Autos incendiados, encapuchados enfrentando a los vehículos antidisturbios, cócteles molotov que volaban en parábola contra los agentes y unidades que trataban de dispersar las protestas fueron las imágenes repetidas de un segundo día en el que los adversarios de la globalización tomaron las calles de Hamburgo como altoparlante mundial. Grupos de entre 200 y 600 manifestantes prosiguieron durante todo el día con sentadas para tratar de bloquear los accesos al centro de congresos donde tiene lugar la cumbre. Las fuerzas policiales bloquearon varias estaciones de metro, y la circulación por un amplio perímetro de la ciudad quedó reservada a vehículos autorizados, delegaciones o la policía.

La víctima más prominente de los retrasos fue la primera dama de Estados Unidos, Melania Trump, que se quedó sin poder participar en el paseo en barco previsto para los "consortes" de líderes del G-20, después de que manifestantes bloquearan su salida de la residencia oficial en Hamburgo.
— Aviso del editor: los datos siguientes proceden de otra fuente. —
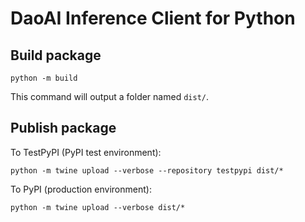 # DaoAI Inference Client for Python

## Build package
```shell
python -m build
```
This command will output a folder named `dist/`.

## Publish package
To TestPyPI (PyPI test environment):
```shell
python -m twine upload --verbose --repository testpypi dist/*
```
To PyPI (production environment):
```shell
python -m twine upload --verbose dist/*
```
El programa de acompañantes tuvo que ser modificado por motivos de seguridad.

Paralelamente, vándalos prendieron fuego a varios vehículos en diferentes zonas de la ciudad y atacaron negocios, así como una comisaría en el barrio de Altona. La policía se vio desbordada por los distintos focos de protesta y pese a contar con casi 20.000 efectivos las autoridades tuvieron que pedir refuerzo de un millar de agentes a otros Estados vecinos. El barrio de diversiones Sankt Pauli, cercano al puerto, fue escenario de "batallas campales" en horas de la tarde.

Repudio

La canciller Angela Merkel, anfitriona del encuentro, calificó las violentas manifestaciones de inaceptables. "Por supuesto que entiendo que la gente se manifieste de forma pacífica, pero las manifestaciones violentas ponen en peligro la vida de la gente y eso no se puede aceptar", criticó. La policía consiguió a duras penas mantener a los manifestantes fuera de la zona de seguridad máxima en torno al predio ferial. También tuvieron problemas los agentes para dispersar con lanzaaguas a centenares de encapuchados que trataban de acercarse al auditorio de la Filarmónica de Hamburgo en el que los líderes tenían previsto escuchar un concierto para posteriormente compartir una cena. Miembros de la organización ambientalista Greenpeace trataron de llegar hasta la Filarmónica a través del río Elba.